__RECORDS PROVIDED__.
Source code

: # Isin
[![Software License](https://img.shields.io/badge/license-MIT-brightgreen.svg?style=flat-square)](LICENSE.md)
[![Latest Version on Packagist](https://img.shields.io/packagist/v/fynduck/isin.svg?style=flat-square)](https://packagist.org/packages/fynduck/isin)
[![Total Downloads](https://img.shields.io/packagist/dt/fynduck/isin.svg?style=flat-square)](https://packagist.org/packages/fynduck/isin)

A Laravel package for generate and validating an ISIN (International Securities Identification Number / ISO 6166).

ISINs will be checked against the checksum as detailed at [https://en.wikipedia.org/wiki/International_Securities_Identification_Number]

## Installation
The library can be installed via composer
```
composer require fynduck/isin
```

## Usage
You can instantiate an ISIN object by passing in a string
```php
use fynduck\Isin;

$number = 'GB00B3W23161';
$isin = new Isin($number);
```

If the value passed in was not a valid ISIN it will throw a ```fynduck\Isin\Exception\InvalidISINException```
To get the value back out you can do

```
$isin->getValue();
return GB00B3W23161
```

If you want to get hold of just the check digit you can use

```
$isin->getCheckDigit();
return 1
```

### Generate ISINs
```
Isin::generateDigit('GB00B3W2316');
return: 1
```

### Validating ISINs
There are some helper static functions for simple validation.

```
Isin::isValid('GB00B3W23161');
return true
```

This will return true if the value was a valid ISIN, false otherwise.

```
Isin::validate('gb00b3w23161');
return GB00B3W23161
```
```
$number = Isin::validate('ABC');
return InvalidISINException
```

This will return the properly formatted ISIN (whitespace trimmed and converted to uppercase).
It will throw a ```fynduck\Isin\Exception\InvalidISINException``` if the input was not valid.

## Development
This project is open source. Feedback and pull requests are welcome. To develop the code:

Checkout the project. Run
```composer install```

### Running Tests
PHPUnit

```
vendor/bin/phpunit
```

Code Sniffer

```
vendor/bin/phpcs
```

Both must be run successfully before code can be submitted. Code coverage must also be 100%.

__WHAT THE TASK REQUIRES__. Beginning with the line containing "Checkout the project. Run" and ending with the last line of the listing above, return every line exactly and nothing else.

__SOLVED EXERCISE__.
Checkout the project. Run
```composer install```

### Running Tests
PHPUnit

```
vendor/bin/phpunit
```

Code Sniffer

```
vendor/bin/phpcs
```

Both must be run successfully before code can be submitted. Code coverage must also be 100%.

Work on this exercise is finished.